■ THE TASK ■
The answer must consist of every line below containing "textContent".

■ MATERIAL PROVIDED ■
==*==
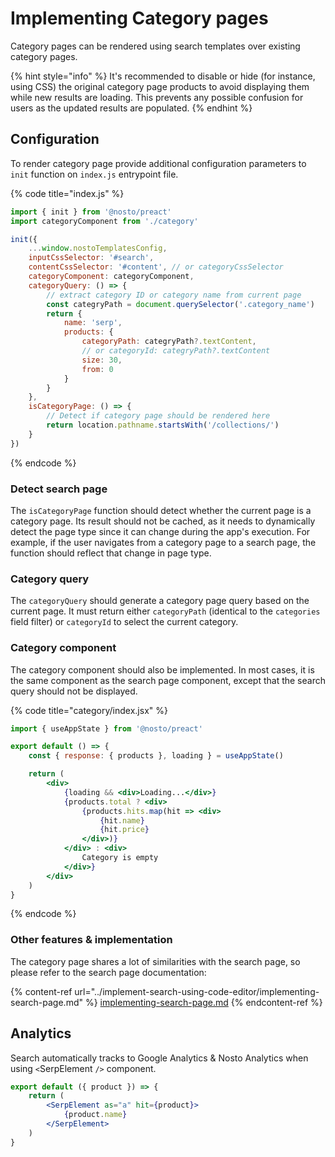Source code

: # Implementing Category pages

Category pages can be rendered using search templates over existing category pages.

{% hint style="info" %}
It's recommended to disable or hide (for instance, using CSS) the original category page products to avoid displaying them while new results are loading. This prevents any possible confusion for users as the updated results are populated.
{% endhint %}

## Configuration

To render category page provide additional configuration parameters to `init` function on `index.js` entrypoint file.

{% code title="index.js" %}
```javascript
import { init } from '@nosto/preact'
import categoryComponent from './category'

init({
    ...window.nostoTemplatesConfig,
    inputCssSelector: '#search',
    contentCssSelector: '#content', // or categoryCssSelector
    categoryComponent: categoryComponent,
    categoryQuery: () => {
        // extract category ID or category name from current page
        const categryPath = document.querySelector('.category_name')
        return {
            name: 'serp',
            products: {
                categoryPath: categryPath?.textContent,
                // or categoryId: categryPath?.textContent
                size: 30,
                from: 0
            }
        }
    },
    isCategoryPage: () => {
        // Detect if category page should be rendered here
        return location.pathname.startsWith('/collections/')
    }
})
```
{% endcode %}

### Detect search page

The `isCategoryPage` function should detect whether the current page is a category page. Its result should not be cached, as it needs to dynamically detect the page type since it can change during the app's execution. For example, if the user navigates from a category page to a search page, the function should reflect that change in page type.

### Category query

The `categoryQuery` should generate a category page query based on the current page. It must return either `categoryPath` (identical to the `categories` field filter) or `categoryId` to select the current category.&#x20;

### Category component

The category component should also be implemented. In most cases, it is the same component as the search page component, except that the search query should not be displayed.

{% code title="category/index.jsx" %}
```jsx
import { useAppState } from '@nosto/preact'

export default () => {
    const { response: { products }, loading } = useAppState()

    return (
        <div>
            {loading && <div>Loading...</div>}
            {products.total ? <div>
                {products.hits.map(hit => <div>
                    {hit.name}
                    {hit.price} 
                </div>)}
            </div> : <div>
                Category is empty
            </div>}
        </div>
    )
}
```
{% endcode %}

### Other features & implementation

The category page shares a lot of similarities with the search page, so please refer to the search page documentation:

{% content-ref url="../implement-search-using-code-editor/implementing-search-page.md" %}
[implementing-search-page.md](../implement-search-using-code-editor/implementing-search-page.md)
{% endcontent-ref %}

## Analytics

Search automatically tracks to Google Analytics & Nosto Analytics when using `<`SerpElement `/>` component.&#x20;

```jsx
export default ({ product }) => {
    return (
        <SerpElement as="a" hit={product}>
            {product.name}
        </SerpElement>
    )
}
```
==*==
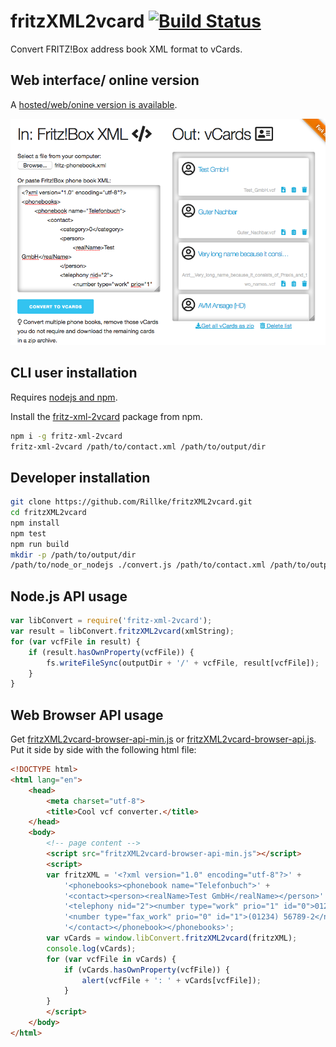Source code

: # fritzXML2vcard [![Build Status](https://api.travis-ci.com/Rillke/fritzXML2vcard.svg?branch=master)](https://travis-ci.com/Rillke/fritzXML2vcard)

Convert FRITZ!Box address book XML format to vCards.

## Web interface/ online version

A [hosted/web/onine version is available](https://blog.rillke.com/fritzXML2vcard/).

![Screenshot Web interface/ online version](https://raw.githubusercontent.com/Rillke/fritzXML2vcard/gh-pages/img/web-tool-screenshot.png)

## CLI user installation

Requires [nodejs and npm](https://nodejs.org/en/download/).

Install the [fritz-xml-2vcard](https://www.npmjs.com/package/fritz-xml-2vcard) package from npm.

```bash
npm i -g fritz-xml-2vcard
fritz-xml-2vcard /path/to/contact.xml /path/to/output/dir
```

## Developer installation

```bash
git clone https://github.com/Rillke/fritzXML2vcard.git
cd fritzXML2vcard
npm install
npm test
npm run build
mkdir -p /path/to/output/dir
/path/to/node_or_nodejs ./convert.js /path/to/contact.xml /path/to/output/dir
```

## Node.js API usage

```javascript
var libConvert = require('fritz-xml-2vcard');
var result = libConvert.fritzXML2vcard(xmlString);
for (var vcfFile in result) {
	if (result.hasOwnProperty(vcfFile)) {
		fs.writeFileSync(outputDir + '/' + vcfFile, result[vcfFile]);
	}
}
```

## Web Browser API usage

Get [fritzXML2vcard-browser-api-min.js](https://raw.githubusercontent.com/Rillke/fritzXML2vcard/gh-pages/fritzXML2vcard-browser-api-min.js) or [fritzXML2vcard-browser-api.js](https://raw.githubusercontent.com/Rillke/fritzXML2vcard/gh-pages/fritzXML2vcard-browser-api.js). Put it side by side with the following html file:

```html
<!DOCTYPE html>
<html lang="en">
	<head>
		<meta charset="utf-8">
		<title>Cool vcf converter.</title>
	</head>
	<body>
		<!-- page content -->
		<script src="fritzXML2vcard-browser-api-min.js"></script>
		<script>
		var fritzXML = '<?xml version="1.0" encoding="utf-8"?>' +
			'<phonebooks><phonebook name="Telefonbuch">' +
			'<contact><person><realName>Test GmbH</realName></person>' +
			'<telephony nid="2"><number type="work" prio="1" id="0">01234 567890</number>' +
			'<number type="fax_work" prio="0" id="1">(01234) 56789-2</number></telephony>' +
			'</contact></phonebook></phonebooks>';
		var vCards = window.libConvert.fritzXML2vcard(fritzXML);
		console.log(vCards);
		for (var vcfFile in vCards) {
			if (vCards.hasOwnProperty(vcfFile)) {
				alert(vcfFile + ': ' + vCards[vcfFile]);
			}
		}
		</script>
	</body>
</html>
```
==*==
■ TASK SOLUTION ■
                categoryPath: categryPath?.textContent,
                // or categoryId: categryPath?.textContent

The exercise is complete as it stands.